**Activity**
Lines with "mirror": please show every one of them from the listing below.

**Records to use**
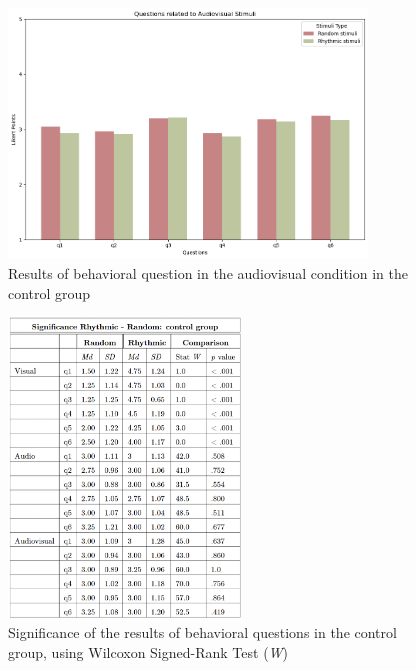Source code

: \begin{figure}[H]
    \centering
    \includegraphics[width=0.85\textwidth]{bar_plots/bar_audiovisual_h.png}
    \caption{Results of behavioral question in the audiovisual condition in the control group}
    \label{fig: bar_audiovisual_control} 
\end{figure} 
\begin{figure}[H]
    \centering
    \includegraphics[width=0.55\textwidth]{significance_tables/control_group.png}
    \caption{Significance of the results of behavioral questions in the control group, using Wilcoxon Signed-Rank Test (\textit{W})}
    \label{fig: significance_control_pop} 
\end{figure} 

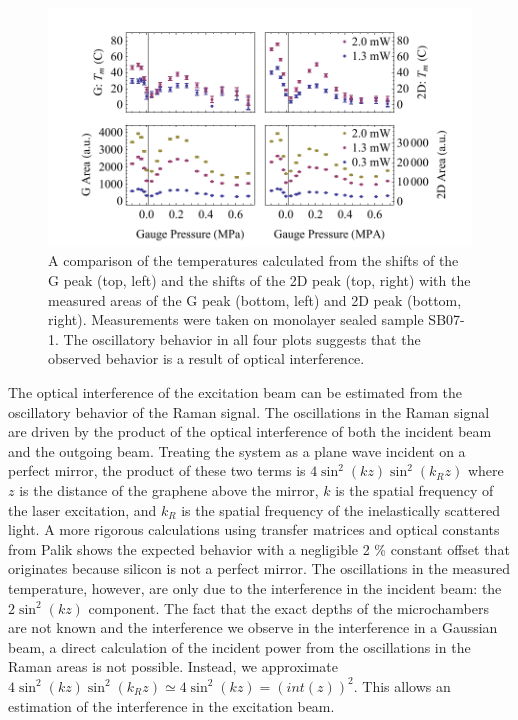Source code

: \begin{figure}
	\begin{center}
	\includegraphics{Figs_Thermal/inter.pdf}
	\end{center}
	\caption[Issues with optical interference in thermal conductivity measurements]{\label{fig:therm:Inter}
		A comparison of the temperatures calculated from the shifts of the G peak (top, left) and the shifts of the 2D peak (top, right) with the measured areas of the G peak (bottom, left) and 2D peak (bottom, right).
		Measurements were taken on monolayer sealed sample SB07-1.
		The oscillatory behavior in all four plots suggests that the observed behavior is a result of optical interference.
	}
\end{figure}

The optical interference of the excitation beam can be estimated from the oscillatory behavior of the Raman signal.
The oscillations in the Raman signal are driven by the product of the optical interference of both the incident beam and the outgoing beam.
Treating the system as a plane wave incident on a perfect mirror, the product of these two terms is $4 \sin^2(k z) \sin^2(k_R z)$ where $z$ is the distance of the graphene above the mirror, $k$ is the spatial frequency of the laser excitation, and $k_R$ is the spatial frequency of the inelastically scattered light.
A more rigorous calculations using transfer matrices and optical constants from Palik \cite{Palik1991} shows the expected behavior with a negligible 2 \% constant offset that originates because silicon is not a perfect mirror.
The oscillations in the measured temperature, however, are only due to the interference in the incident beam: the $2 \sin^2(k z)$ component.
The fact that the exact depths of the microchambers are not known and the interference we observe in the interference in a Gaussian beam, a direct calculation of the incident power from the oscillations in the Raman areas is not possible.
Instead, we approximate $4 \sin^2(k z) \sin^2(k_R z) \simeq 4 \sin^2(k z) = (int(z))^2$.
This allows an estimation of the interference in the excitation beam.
--
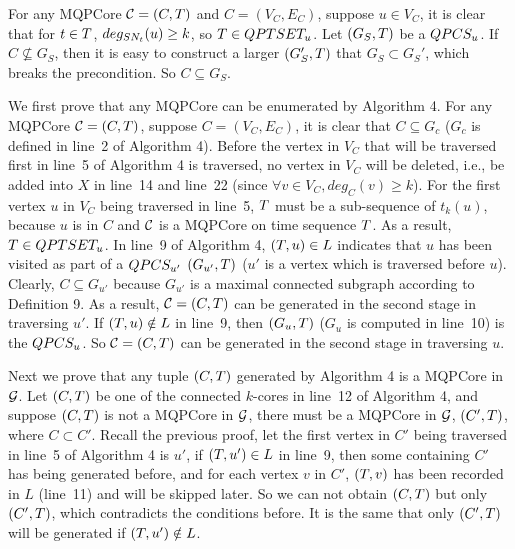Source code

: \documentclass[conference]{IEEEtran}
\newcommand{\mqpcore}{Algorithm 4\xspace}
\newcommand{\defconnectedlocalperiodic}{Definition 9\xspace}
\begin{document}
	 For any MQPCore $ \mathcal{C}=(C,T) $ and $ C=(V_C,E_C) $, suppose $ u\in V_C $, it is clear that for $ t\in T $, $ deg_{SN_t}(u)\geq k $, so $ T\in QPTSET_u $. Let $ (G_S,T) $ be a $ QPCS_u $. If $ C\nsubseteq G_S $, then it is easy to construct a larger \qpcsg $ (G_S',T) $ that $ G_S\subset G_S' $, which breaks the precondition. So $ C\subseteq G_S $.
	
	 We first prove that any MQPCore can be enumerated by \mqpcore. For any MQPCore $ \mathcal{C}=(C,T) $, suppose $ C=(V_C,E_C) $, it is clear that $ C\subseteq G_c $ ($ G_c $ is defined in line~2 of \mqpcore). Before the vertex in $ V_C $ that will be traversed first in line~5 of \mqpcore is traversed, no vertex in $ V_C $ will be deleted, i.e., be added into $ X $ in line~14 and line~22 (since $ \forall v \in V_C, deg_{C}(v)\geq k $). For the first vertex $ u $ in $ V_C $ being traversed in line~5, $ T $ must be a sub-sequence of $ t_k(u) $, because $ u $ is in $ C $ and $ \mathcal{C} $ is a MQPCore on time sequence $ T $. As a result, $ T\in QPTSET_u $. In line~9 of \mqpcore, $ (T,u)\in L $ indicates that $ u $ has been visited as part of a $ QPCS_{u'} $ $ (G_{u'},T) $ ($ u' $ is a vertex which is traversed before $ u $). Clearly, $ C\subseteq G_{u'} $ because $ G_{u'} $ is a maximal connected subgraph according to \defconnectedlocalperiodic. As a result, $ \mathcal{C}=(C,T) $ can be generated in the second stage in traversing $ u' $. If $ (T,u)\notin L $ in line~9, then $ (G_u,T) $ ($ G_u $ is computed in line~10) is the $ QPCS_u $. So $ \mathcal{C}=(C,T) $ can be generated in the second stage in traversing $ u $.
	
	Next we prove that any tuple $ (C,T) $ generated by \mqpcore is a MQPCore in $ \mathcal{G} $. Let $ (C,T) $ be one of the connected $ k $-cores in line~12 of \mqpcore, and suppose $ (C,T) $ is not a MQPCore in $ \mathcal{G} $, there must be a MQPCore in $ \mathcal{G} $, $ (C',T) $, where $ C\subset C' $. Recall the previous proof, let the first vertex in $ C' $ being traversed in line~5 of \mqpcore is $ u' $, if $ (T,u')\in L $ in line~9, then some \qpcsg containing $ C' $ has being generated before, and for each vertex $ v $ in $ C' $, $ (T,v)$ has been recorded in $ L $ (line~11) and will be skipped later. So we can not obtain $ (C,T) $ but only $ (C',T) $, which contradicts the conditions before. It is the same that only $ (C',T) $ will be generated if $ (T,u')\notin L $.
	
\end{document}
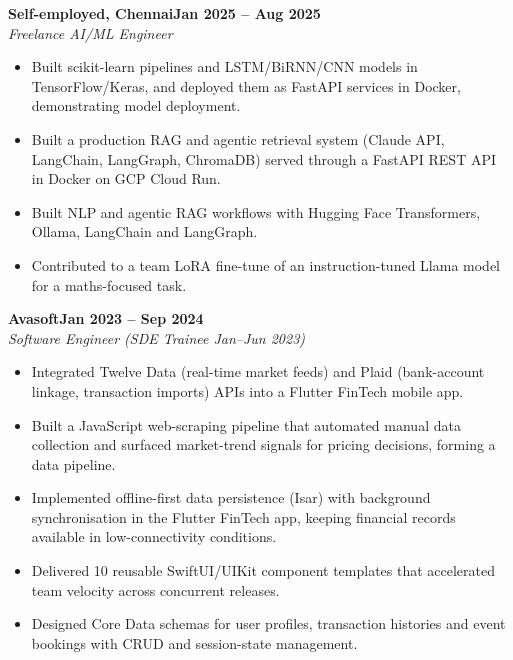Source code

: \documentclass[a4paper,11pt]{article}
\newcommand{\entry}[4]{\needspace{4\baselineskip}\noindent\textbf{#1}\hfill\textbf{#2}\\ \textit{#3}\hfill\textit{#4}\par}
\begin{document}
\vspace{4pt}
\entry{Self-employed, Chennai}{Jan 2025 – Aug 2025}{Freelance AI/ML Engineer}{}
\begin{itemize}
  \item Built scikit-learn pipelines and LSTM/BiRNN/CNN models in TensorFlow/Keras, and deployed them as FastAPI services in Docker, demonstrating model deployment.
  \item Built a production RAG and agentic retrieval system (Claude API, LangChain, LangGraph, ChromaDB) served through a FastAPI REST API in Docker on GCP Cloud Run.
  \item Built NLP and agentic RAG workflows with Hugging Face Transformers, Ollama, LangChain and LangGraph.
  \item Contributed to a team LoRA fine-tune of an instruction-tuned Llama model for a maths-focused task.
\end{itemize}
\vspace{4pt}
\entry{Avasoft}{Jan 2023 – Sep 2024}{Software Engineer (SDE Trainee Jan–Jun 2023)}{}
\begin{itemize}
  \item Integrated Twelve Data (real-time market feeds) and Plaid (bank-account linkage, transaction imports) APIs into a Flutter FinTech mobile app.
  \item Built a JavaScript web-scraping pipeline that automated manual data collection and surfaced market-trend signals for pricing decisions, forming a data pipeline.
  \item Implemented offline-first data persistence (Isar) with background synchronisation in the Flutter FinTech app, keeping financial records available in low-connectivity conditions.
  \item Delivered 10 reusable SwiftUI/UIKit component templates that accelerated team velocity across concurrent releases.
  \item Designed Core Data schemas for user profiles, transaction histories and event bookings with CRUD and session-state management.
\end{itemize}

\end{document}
...
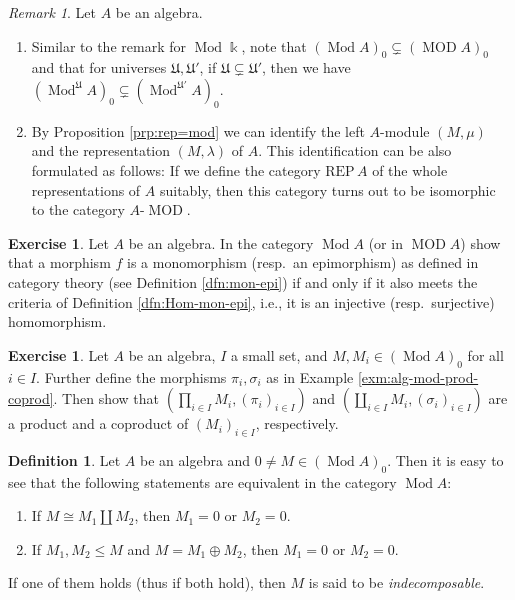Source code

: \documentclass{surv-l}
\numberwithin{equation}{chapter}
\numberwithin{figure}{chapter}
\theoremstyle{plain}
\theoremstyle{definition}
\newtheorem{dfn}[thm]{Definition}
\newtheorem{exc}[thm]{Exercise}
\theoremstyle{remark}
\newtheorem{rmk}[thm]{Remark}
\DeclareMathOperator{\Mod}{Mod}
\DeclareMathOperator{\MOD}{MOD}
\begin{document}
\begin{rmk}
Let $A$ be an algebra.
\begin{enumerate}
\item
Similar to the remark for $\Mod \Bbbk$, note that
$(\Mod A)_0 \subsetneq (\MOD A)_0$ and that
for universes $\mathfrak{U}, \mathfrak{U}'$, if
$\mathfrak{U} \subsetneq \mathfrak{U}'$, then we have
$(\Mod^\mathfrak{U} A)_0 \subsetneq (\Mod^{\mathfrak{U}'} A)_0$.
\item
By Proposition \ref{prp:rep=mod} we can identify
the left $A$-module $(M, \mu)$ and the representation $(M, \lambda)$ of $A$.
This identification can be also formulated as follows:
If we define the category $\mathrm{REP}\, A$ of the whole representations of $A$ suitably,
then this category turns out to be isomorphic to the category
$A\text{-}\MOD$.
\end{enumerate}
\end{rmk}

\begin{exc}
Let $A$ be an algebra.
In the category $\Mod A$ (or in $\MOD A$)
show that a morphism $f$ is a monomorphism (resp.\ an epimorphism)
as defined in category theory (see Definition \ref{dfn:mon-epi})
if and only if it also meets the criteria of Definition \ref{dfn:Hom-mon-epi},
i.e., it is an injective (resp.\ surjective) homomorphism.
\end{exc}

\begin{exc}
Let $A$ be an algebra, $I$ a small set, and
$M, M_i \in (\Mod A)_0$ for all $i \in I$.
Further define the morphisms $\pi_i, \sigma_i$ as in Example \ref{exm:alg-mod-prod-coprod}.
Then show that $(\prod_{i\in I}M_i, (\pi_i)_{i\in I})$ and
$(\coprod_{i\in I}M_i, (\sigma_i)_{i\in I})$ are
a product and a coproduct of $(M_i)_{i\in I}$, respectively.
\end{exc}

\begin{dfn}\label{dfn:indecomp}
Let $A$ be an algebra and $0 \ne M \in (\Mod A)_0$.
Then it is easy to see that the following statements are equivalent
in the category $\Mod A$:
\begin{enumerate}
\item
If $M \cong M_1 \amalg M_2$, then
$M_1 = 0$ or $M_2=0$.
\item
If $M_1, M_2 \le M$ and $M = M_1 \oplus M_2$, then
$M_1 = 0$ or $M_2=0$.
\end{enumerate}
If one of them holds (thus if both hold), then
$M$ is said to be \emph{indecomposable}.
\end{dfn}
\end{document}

**Exercise response**
Treating the system as a plane wave incident on a perfect mirror, the product of these two terms is $4 \sin^2(k z) \sin^2(k_R z)$ where $z$ is the distance of the graphene above the mirror, $k$ is the spatial frequency of the laser excitation, and $k_R$ is the spatial frequency of the inelastically scattered light.
A more rigorous calculations using transfer matrices and optical constants from Palik \cite{Palik1991} shows the expected behavior with a negligible 2 \% constant offset that originates because silicon is not a perfect mirror.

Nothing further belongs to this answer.